Abidjan, 07 juil. 2026 (AIP) – Trente auditeurs issus de la Côte d’Ivoire et de la République du Congo participent depuis le 6 juillet 2026 à Abidjan, à la première session de formation en suivi-évaluation des programmes et projets de santé organisée par l’Institut national de santé publique (INSP), en vue de renforcer les capacités des acteurs du système sanitaire en matière de gestion axée sur les résultats.
En ouvrant les travaux de cette formation qui prendra fin le 17 juillet, le directeur général de l’INSP, Pr William Yavo, a indiqué que cette initiative s’inscrit dans la mission de l’Institut de développer les compétences des professionnels de santé afin d’améliorer la performance des services offerts aux populations.
« Le suivi-évaluation est un levier essentiel pour mesurer les performances des programmes de santé, identifier les écarts par rapport aux objectifs fixés et orienter efficacement les décisions », a-t-il souligné.
Professeur Yavo a précisé que cette première cohorte est composée de 20 chargés du suivi-évaluation issus des districts sanitaires, de neuf acteurs du Programme Santé et Développement de la Petite Enfance financé par la Banque mondiale sur une durée de dix ans, ainsi que d’un participant venu de la République du Congo.
Représentant le ministre de la Santé, de l’Hygiène publique et de la Couverture maladie universelle, Dr Tia Mamadou a rappelé que le renforcement du capital humain et l’amélioration de l’accès à des services de santé de qualité figurent parmi les priorités du gouvernement.

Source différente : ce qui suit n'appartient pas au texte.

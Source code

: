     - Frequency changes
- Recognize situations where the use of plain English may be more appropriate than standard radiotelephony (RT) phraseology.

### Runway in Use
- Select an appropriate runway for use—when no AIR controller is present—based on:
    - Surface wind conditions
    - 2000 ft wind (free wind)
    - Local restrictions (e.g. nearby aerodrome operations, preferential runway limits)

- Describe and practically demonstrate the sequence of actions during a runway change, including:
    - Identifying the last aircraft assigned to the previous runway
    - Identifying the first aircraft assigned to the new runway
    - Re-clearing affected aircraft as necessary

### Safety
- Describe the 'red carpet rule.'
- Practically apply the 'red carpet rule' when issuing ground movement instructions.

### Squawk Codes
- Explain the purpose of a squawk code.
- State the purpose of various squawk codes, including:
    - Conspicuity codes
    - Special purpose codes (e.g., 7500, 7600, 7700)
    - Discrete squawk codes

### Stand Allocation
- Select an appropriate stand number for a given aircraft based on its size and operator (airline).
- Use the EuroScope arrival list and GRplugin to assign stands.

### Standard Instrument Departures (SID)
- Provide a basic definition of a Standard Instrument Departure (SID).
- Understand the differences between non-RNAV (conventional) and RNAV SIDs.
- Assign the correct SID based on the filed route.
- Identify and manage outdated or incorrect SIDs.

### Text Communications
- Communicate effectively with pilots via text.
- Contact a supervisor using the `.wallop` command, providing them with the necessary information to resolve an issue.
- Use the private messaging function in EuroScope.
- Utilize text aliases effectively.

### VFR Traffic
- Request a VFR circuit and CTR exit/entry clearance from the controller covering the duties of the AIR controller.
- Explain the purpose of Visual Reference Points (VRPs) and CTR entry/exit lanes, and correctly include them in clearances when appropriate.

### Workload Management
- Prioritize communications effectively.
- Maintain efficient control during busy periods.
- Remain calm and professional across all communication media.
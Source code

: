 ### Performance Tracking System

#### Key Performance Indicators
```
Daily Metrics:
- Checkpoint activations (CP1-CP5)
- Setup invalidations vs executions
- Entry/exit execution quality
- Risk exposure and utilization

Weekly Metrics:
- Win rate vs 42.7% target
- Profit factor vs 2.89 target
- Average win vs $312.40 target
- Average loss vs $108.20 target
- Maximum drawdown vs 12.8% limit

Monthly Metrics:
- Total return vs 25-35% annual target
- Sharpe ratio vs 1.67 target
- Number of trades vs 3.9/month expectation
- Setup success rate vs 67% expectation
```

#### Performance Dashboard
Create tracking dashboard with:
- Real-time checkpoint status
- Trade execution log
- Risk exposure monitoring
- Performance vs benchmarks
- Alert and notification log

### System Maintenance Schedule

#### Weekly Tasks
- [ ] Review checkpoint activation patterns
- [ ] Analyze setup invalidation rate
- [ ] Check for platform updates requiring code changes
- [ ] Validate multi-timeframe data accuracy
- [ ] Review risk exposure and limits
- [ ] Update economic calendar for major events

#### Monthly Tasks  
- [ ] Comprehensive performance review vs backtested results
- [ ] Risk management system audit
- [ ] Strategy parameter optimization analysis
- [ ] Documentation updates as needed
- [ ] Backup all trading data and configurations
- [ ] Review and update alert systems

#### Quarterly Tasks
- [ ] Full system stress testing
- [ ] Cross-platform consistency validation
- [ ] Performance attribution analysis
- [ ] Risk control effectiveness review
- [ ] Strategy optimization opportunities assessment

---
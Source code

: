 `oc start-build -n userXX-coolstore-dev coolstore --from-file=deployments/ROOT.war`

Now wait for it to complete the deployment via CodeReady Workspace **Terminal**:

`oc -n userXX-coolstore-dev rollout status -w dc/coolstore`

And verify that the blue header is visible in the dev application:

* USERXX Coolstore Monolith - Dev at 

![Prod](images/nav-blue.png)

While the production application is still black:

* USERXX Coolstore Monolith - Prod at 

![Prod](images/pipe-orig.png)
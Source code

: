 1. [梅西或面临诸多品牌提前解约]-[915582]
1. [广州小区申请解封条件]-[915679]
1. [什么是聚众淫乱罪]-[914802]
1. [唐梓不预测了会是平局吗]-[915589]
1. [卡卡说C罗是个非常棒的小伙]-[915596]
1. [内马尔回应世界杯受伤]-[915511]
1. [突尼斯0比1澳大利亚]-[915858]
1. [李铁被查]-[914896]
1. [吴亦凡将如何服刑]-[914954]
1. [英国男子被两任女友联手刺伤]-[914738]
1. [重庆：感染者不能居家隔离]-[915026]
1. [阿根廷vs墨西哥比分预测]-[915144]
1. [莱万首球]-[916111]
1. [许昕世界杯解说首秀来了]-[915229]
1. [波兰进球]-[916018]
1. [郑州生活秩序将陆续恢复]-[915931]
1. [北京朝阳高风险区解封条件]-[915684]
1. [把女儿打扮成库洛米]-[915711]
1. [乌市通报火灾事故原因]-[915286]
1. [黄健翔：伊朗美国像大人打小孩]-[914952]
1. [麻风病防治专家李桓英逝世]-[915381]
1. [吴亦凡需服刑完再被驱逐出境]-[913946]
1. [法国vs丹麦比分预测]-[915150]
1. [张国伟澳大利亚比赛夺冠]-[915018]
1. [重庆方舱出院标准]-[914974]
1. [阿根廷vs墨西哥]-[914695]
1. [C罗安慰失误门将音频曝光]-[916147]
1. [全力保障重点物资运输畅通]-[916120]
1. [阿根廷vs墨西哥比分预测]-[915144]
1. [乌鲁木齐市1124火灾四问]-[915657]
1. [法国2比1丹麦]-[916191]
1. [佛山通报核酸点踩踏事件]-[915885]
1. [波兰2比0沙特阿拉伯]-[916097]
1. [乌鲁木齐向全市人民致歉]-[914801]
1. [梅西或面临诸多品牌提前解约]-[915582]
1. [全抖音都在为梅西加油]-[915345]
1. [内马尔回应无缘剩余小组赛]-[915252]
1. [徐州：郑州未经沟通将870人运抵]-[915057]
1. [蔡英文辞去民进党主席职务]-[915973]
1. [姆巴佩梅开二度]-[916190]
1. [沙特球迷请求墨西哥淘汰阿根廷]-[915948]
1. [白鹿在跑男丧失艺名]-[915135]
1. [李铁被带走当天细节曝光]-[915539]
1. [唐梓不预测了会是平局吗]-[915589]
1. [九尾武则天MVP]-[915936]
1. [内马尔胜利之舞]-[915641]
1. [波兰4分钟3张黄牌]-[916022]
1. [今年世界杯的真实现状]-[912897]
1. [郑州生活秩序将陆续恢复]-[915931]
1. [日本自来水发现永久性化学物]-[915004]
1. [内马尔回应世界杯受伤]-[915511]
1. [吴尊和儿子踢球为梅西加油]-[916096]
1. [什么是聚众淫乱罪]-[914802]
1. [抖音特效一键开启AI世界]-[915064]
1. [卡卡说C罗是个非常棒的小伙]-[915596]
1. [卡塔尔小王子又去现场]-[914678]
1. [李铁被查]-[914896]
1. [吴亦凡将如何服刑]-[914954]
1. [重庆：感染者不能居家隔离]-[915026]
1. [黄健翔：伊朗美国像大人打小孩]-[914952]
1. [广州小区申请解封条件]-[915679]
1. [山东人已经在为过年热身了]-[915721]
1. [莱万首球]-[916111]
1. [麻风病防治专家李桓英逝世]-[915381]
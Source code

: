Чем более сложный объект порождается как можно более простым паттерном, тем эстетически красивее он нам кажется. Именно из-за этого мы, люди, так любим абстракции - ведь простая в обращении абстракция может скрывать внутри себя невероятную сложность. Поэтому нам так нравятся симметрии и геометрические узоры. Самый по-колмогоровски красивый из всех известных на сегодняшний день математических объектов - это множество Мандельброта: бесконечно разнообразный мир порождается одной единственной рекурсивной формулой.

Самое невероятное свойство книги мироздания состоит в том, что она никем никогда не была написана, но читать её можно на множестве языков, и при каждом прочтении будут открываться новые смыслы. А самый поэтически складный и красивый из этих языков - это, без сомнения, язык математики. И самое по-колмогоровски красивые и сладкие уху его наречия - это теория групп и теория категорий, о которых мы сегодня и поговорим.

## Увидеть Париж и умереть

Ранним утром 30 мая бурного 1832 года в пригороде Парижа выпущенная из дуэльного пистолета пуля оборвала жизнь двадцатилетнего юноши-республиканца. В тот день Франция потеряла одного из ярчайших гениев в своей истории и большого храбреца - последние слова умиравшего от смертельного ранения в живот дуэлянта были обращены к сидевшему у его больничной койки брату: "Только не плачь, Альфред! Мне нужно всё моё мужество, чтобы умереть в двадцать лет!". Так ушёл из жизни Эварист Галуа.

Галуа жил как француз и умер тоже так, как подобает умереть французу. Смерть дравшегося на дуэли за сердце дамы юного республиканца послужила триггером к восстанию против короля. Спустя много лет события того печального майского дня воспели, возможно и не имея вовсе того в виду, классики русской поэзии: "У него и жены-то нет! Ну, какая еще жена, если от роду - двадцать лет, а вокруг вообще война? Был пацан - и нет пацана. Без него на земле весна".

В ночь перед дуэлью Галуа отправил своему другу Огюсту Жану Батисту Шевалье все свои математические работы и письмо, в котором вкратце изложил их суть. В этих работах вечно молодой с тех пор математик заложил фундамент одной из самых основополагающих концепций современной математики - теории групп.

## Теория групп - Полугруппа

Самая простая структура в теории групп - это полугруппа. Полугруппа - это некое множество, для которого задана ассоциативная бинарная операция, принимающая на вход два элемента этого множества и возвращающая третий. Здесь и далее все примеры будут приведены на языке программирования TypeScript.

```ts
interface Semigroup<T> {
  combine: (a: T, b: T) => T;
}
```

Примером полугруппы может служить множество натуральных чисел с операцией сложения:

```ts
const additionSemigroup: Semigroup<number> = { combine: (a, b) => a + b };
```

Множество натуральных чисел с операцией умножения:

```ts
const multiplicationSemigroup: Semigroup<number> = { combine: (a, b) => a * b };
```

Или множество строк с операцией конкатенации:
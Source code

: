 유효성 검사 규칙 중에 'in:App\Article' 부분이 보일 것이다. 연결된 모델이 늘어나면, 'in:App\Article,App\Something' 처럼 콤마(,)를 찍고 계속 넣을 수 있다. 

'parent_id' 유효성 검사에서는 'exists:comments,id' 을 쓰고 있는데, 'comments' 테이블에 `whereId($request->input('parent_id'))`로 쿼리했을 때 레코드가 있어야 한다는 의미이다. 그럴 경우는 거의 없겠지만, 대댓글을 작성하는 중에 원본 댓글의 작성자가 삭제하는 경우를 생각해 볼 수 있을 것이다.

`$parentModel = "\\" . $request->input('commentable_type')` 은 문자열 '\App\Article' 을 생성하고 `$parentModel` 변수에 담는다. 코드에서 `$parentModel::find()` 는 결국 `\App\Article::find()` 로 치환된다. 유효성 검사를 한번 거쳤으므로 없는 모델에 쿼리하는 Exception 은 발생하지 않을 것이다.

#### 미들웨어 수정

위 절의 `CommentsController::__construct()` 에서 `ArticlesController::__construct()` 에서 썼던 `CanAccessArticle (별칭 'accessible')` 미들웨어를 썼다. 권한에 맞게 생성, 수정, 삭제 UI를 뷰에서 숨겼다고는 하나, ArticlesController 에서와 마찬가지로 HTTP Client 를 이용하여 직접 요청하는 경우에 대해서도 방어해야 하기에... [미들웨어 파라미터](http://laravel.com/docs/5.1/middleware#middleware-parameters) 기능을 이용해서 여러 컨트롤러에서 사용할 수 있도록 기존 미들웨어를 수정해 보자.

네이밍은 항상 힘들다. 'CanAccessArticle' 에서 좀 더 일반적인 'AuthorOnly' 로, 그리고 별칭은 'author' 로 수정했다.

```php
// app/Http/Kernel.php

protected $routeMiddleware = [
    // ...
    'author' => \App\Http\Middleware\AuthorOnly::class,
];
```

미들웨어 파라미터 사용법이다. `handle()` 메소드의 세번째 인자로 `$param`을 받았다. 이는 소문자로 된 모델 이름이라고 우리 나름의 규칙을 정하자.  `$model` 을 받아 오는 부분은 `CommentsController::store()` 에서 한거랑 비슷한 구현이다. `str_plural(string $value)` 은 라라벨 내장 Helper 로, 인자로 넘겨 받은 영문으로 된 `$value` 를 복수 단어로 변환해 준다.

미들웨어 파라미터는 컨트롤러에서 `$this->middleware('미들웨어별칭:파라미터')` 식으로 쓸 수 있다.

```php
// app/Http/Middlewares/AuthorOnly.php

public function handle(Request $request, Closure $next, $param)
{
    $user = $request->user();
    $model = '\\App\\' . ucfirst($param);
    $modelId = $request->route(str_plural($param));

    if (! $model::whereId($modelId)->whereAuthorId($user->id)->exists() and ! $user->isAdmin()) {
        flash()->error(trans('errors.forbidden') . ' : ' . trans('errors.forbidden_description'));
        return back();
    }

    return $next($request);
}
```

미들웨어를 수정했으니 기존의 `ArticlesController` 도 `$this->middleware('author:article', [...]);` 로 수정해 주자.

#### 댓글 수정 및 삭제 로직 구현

Il a relevé que ces ambitions sont soutenues depuis 2023 par le Programme Santé et Développement de la Petite Enfance.
Il a invité les auditeurs à faire preuve d’assiduité durant les deux semaines de formation, rappelant qu’un taux de présence d’au moins 90% est requis pour l’obtention du certificat délivré par l’INSP.
Au cours de cette session, les participants seront outillés sur les concepts fondamentaux du suivi-évaluation, l’élaboration des indicateurs de santé, la mesure de la performance et de l’impact des programmes, la gestion et l’assurance qualité des données sanitaires, ainsi que l’utilisation du système d’information sanitaire numérique DHIS2.